Franchise et clause de non-concurrence : ce que la loi autorise vraiment
Préparer une activité concurrente avant la fin du contrat est désormais encadré
Lorsque l’on quitte un réseau de franchise, la tentation peut être grande de préparer sa prochaine activité, y compris dans un secteur similaire. Est-ce légal ? Jusqu’où peut-on aller sans enfreindre la clause de non-concurrence souvent insérée dans le contrat ? Un arrêt récent de la Cour de cassation du 19 mars 2025 (n° 23-22.925) vient répondre à ces questions avec clarté. Une décision attendue, qui vient fixer les règles du jeu pour les franchiseurs comme pour les franchisés.
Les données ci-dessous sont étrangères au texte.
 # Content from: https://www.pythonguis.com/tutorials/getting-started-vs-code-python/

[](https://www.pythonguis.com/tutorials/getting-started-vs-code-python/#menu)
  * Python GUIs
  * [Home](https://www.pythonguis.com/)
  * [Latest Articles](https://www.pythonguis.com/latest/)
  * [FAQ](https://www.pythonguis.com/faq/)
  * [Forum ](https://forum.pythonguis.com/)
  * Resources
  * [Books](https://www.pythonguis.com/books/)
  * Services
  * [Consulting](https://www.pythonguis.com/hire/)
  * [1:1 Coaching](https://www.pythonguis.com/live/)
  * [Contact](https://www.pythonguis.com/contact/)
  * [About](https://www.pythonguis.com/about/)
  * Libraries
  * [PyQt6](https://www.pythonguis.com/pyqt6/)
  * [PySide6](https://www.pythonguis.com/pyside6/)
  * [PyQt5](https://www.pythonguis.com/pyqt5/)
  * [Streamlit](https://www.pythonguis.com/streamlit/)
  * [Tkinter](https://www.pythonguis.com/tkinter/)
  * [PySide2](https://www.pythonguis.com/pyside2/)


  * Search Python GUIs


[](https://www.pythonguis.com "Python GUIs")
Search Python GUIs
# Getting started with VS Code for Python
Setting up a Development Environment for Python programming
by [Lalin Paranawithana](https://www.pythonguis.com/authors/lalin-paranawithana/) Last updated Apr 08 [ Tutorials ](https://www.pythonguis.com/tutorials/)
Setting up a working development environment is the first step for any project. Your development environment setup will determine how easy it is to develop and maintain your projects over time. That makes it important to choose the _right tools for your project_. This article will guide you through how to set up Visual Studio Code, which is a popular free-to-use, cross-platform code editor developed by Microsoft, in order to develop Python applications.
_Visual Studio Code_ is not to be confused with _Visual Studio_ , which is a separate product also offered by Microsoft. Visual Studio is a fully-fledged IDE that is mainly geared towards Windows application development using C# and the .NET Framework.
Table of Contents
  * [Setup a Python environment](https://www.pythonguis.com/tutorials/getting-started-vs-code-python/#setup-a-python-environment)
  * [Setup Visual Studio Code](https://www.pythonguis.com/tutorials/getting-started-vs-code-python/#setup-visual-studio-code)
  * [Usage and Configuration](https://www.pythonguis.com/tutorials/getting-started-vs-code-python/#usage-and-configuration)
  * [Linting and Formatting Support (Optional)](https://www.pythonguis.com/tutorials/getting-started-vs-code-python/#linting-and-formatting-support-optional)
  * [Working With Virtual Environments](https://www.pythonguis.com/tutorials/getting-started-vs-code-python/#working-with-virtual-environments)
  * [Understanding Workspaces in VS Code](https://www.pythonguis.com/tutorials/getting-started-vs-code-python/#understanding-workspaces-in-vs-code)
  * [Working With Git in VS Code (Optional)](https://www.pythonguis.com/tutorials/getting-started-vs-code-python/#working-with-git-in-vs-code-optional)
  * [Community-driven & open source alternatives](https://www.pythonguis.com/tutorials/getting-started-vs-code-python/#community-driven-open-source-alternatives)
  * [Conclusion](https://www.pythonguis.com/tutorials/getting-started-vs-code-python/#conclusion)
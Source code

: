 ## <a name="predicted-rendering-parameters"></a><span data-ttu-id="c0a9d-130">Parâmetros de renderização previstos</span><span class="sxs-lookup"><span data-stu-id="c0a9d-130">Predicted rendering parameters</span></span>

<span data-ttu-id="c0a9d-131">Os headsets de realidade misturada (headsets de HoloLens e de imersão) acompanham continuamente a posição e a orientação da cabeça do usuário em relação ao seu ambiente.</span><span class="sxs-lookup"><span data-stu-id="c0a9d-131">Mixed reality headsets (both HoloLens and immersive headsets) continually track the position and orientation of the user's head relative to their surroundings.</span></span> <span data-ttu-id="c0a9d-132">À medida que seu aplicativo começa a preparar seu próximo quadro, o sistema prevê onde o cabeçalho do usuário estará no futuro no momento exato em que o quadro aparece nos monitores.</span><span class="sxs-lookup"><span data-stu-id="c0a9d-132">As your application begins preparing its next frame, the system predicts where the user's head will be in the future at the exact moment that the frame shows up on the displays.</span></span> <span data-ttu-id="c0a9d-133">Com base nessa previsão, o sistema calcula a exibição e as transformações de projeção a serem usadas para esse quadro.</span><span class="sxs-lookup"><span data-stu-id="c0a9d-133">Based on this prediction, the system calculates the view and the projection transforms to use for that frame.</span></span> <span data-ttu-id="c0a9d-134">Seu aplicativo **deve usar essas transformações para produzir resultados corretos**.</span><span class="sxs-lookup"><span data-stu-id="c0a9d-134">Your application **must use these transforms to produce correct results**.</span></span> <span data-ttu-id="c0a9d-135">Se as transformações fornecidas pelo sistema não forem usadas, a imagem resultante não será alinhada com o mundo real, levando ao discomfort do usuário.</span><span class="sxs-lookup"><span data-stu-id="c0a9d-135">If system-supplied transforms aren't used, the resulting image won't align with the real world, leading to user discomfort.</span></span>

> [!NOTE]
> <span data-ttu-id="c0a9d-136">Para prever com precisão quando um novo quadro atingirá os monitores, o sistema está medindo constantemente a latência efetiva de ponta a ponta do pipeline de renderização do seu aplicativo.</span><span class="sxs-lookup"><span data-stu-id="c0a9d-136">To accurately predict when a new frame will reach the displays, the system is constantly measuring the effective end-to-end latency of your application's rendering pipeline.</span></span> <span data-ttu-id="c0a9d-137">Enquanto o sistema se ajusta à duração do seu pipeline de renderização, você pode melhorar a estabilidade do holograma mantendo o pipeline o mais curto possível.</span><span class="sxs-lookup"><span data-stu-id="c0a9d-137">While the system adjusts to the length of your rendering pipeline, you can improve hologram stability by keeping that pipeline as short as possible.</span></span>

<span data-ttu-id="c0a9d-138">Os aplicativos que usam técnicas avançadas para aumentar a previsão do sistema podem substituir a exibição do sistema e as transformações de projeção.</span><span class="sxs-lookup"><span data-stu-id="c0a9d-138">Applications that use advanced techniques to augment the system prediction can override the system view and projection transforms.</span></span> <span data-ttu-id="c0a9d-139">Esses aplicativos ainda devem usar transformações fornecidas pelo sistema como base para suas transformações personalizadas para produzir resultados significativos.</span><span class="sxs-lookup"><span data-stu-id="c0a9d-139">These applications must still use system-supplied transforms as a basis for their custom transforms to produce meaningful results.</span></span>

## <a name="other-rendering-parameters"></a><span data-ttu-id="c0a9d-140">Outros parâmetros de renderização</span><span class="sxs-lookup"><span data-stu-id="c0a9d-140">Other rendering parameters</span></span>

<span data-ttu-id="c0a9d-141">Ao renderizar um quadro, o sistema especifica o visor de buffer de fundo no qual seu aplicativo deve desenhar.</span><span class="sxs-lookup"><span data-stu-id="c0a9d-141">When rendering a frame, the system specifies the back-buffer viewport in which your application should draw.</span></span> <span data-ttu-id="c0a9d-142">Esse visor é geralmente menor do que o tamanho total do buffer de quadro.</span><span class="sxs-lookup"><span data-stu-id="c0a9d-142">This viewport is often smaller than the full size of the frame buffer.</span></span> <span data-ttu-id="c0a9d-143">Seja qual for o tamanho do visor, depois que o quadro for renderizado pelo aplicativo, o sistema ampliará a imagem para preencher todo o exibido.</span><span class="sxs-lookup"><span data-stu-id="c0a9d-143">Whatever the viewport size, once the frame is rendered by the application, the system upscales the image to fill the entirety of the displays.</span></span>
Une clause fréquente mais encadrée par le droit
Un outil de protection du réseau
La clause de non-concurrence dans un contrat de franchise interdit au franchisé d’exercer une activité concurrente, soit pendant le contrat, soit parfois même après. Son objectif ? Éviter que l’ex-franchisé ne capte la clientèle ou ne reproduise le modèle économique du franchiseur.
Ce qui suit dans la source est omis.